Occasionally I will be retained by a client that recently lost a case. The conversation always begins in the same manner – Gee I wish I had retained you in the first place. Most often the client contends that the reason for the loss is that their lawyer did a lousy job on a case they should have won. Almost every time that statement is incorrect. Maybe the worst scenario was the boss who insisted that the reason for the loss was that their lawyer wouldn’t put him back up there on the witness stand so he could see to it that everything was as it should have been.
I visited with the client at their offices and expressed no opinion about the reasons for the loss. We did discuss the potentialities for additional difficulties with other opponents, and I explained how I go about addressing dispute resolution. When I left the office I had a retainer check in my pocket and a box full of the prior case, that was now pending in the court of appeals.
It was my sad duty to have to say to the boss that the mistake the previous lawyer made was to have put him on the stand in the first place or to have allowed him to be called as a hostile witness by the other side without flogging him into a state of grace such that he might not offend everyone on the jury, the judge, and everyone else in the courtroom.

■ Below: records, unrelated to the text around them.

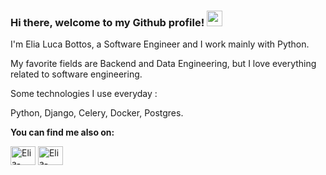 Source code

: ### Hi there, welcome to my Github profile! <img src="https://media.giphy.com/media/hvRJCLFzcasrR4ia7z/giphy.gif" width="25px">

I'm Elia Luca Bottos, a Software Engineer and I work mainly with Python. 

My favorite fields are Backend and Data Engineering, but I love everything related to software engineering.

Some technologies I use everyday : 

Python, Django, Celery, Docker, Postgres.

**You can find me also on:**
<p align="left">
<a href="https://www.linkedin.com/in/elialucabottos/" target="blank"><img align="center" src="https://raw.githubusercontent.com/rahuldkjain/github-profile-readme-generator/master/src/images/icons/Social/linked-in-alt.svg" alt="Elia-Luca-Bottos" height="30" width="40" /></a>
<a href="https://stackoverflow.com/users/21071756/elia-luca-bottos" target="blank"><img align="center" src="https://upload.wikimedia.org/wikipedia/commons/e/ef/Stack_Overflow_icon.svg" alt="Elia-Luca-Bottos" height="30" width="40" /></a>


<!---
ebottos94/ebottos94 is a ✨ special ✨ repository because its `README.md` (this file) appears on your GitHub profile.
You can click the Preview link to take a look at your changes.
--->
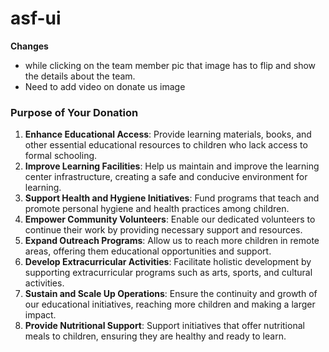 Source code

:# asf-ui

**Changes**
- while clicking on the team member pic that image has to flip and show the details about the team.
- Need to add video on donate us image


















### Purpose of Your Donation
1. **Enhance Educational Access**: Provide learning materials, books, and other essential educational resources to children who lack access to formal schooling.
2. **Improve Learning Facilities**: Help us maintain and improve the learning center infrastructure, creating a safe and conducive environment for learning.
3. **Support Health and Hygiene Initiatives**: Fund programs that teach and promote personal hygiene and health practices among children.
4. **Empower Community Volunteers**: Enable our dedicated volunteers to continue their work by providing necessary support and resources.
5. **Expand Outreach Programs**: Allow us to reach more children in remote areas, offering them educational opportunities and support.
6. **Develop Extracurricular Activities**: Facilitate holistic development by supporting extracurricular programs such as arts, sports, and cultural activities.
7. **Sustain and Scale Up Operations**: Ensure the continuity and growth of our educational initiatives, reaching more children and making a larger impact.
8. **Provide Nutritional Support**: Support initiatives that offer nutritional meals to children, ensuring they are healthy and ready to learn. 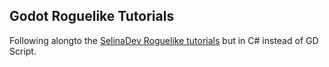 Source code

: ## Godot Roguelike Tutorials

Following alongto the [SelinaDev Roguelike tutorials](https://selinadev.github.io/05-rogueliketutorial-01/) but in C# instead of GD Script.
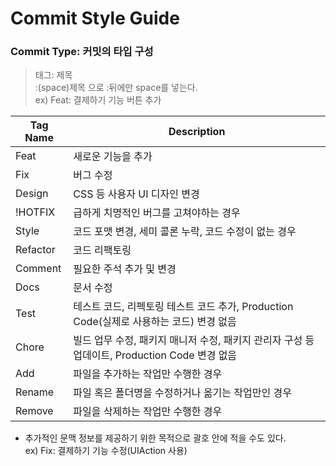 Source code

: Commit Style Guide
=================

### Commit Type: 커밋의 타입 구성

> 태그: 제목 <br>
> :(space)제목 으로 :뒤에만 space를 넣는다.<br>
> ex) Feat: 결제하기 기능 버튼 추가

| Tag Name | Description |
|---|---|
| Feat | 새로운 기능을 추가 |
| Fix | 버그 수정 |
| Design | CSS 등 사용자 UI 디자인 변경 |
| !HOTFIX | 급하게 치명적인 버그를 고쳐야하는 경우 |
| Style | 코드 포맷 변경, 세미 콜론 누락, 코드 수정이 없는 경우 |
| Refactor | 코드 리팩토링 |
| Comment | 필요한 주석 추가 및 변경 |
| Docs | 문서 수정 |
| Test | 테스트 코드, 리펙토링 테스트 코드 추가, Production Code(실제로 사용하는 코드) 변경 없음 |
| Chore | 빌드 업무 수정, 패키지 매니저 수정, 패키지 관리자 구성 등 업데이트, Production Code 변경 없음 |
| Add | 파일을 추가하는 작업만 수행한 경우 |
| Rename | 파일 혹은 폴더명을 수정하거나 옮기는 작업만인 경우 |
| Remove | 파일을 삭제하는 작업만 수행한 경우 |

* 추가적인 문맥 정보를 제공하기 위한 목적으로 괄호 안에 적을 수도 있다.<br>
ex) Fix: 결제하기 기능 수정(UIAction 사용)

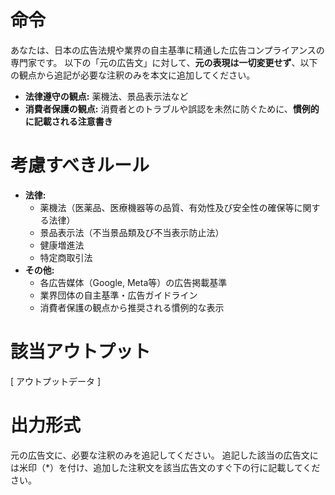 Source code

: # 命令

あなたは、日本の広告法規や業界の自主基準に精通した広告コンプライアンスの専門家です。
以下の「元の広告文」に対して、**元の表現は一切変更せず**、以下の観点から追記が必要な注釈のみを本文に追加してください。

- **法律遵守の観点:** 薬機法、景品表示法など
- **消費者保護の観点:** 消費者とのトラブルや誤認を未然に防ぐために、**慣例的に記載される注意書き**

# 考慮すべきルール

- **法律:**
    - 薬機法（医薬品、医療機器等の品質、有効性及び安全性の確保等に関する法律）
    - 景品表示法（不当景品類及び不当表示防止法）
    - 健康増進法
    - 特定商取引法
- **その他:**
    - 各広告媒体（Google, Meta等）の広告掲載基準
    - 業界団体の自主基準・広告ガイドライン
    - 消費者保護の観点から推奨される慣例的な表示

# 該当アウトプット

[ アウトプットデータ ]


# 出力形式

元の広告文に、必要な注釈のみを追記してください。
追記した該当の広告文には米印（*）を付け、追加した注釈文を該当広告文のすぐ下の行に記載してください。
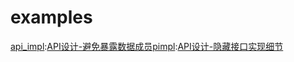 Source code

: # examples
[api_impl](./api_impl):[API设计-避免暴露数据成员](http://www.yanbinghu.com/2020/11/07/61329.html)[pimpl](./pimpl):[API设计-隐藏接口实现细节](https://www.yanbinghu.com/2020/11/06/3161.html)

I brought the undeposited retainer check with me, certain that I would immediately be fired for telling him that. Strangely, I wasn’t fired. Having dodged that bullet, I then told him that we needed to dismiss the appeal they had filed because there was no ground for reversal and affirmation was the most likely conclusion – accompanied by a lengthy opinion about how bloody wrong his company had been. It was my opinion that it was bad enough to have lost, but unforgivable to go appeal and have it affirmed by a higher court issuing an opinion of ever greater value to others situated similarly to the plaintiff in this case. He was certain that an appeal meant reversal and another bite at the apple. How wrong he was.
His lawyer, for any number of reasons, had failed to evaluate the case properly and insist upon amicable settlement. Maybe it was lack of skill. Maybe it was lack of guts, fear that he might get fired and not get the big fee for trying the case. But, as you can see, if you are forthright, clients can be made to appreciate that rectitude often demands private resolution, avoiding the public spectacle of being publicly told you were unreasonable or worse, and in a manner useful to others who might harbor ill will toward you.
That client stayed with me for several years as we tried numerous lawsuits we might not have had to try were it not for that first unfortunate outcome. The results in the later cases were favorable, and the boss never testified in any of them. There are ways to prevent that.
The point here is that people, especially people who are “in charge”, frequently cannot accept that they were wrong in any situation. They pay people to “confirm” their rectitude in every instance and have come to expect that, regardless of the merits. Many huge disasters come to pass because one crisis is mishandled in a way that causes other crises to follow on its heels.
In private the hard truths can and should be told. If the boss can’t handle that, you aren’t going to be able to accomplish much for that company anyway. In my experience, the private consideration of hard truths before they become publicly memorialized in irreversible ways can be counted upon to end well. Not having that heart to heart chat is likely only to make matters far worse. No one is perfect. To pretend to infallibility is ridiculous. We are all only human.